Nigeria’s Minister of Finance and Coordinating Minister for the Economy, Wale Edun, announced on Monday, June 23 that federal revenue rose to N6.9 trillion in the first quarter of 2025, a 40% increase from N5.2 trillion in the same period last year.
Speaking during a citizens and stakeholders’ Forum in Abuja, Edun credited the surge to increased transparency, exchange rate reforms, and improvements in revenue collection systems. He highlighted that the government has reduced its debt service-to-revenue ratio from 150% to 60%, with no resort to central bank overdrafts, indicating enhanced fiscal discipline and credibility.
Edun also emphasised the government’s focus on economic stability, noting a rise in investor confidence driven by policy consistency and reforms. He cited Shell’s \$5.5 billion investment in oil production as a testament to renewed confidence in Nigeria’s economy. The minister outlined the administration’s broader goals of stimulating growth in agriculture, manufacturing, and services, with an aim to lift GDP growth to around 7%—a level necessary to outpace population growth and reduce poverty. He affirmed that efforts to tackle inflation and promote macroeconomic stability remain a top priority.

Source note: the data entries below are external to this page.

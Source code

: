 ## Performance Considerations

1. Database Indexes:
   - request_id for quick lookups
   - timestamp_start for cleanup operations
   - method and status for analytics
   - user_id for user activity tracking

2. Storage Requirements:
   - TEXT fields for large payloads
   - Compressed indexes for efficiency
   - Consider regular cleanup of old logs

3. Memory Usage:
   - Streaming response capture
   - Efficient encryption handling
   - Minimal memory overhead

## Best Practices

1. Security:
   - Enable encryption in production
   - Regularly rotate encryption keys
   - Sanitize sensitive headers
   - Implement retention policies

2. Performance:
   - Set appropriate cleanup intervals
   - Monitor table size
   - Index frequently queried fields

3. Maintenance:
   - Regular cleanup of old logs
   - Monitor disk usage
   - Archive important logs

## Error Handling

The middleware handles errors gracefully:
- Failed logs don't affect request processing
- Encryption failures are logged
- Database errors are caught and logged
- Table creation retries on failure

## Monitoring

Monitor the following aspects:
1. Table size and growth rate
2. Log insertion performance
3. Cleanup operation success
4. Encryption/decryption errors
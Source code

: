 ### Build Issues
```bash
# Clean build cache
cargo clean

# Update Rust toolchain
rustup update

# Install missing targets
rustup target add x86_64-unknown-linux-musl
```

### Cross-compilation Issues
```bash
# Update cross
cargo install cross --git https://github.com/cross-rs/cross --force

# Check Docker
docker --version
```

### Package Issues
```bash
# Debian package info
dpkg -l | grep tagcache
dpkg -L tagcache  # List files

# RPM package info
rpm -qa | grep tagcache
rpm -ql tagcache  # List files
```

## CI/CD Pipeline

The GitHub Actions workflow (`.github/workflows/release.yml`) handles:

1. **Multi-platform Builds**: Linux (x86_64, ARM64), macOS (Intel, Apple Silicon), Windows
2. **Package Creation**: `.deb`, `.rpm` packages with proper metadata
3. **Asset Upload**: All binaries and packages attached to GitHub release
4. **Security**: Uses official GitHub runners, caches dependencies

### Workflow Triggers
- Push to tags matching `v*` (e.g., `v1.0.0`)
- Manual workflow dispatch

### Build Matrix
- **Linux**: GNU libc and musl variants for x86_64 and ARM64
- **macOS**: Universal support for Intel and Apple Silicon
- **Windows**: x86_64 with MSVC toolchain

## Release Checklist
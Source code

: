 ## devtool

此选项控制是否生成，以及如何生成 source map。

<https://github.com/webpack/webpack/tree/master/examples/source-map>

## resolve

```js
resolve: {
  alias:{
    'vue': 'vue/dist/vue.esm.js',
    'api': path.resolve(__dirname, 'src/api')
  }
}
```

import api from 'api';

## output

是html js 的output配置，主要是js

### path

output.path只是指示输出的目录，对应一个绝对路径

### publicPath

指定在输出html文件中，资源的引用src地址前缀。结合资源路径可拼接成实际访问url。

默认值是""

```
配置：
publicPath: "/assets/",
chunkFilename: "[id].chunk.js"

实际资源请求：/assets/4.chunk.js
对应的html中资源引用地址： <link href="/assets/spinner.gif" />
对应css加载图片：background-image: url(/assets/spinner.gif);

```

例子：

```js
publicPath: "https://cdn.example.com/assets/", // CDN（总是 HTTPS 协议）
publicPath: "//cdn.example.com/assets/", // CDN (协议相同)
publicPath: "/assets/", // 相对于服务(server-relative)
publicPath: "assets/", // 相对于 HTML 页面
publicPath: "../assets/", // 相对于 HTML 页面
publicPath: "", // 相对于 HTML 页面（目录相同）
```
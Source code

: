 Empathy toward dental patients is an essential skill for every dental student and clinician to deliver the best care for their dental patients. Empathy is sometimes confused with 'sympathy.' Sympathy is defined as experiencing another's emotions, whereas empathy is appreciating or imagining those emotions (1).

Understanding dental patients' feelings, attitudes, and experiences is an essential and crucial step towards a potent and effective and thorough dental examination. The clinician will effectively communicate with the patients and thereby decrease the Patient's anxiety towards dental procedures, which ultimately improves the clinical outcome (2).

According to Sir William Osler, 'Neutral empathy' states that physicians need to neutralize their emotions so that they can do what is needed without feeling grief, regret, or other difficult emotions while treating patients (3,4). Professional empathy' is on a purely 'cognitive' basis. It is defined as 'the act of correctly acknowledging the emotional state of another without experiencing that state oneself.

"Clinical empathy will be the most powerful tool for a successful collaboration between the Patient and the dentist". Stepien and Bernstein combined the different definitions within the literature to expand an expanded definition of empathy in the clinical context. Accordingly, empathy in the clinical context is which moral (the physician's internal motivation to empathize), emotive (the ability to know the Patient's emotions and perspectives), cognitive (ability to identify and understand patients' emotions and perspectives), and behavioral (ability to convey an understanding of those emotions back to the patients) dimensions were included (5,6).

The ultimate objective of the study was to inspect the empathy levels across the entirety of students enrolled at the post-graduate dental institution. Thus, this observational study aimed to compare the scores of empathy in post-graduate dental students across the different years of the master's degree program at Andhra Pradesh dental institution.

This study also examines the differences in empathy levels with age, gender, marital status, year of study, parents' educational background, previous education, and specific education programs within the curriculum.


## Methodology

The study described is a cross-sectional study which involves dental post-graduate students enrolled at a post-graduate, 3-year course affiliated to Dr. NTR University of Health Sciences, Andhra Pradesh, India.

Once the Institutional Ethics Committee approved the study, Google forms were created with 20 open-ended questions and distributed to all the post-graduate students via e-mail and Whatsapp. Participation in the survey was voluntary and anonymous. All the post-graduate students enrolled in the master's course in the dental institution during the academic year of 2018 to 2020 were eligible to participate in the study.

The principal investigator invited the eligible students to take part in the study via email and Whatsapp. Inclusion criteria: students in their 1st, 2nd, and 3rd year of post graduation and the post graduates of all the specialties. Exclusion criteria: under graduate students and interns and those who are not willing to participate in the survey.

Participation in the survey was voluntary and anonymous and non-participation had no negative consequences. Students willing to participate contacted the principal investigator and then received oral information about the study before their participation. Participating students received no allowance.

Meanwhile, Dr Armstrong Takang, CEO of the Ministry of Finance Incorporated (MOFI), announced that assets under management have grown to N38 trillion, based on preliminary reviews of just 20 public enterprises. MOFI’s strategy rests on three pillars: enhancing asset visibility, professionalising state-owned enterprises, and attracting capital through transparent, de-risked investment opportunities. Takang unveiled the development of a National Asset Register, soon to be publicly accessible, which will detail federal asset values and ownership—marking a significant milestone in public finance transparency and asset governance.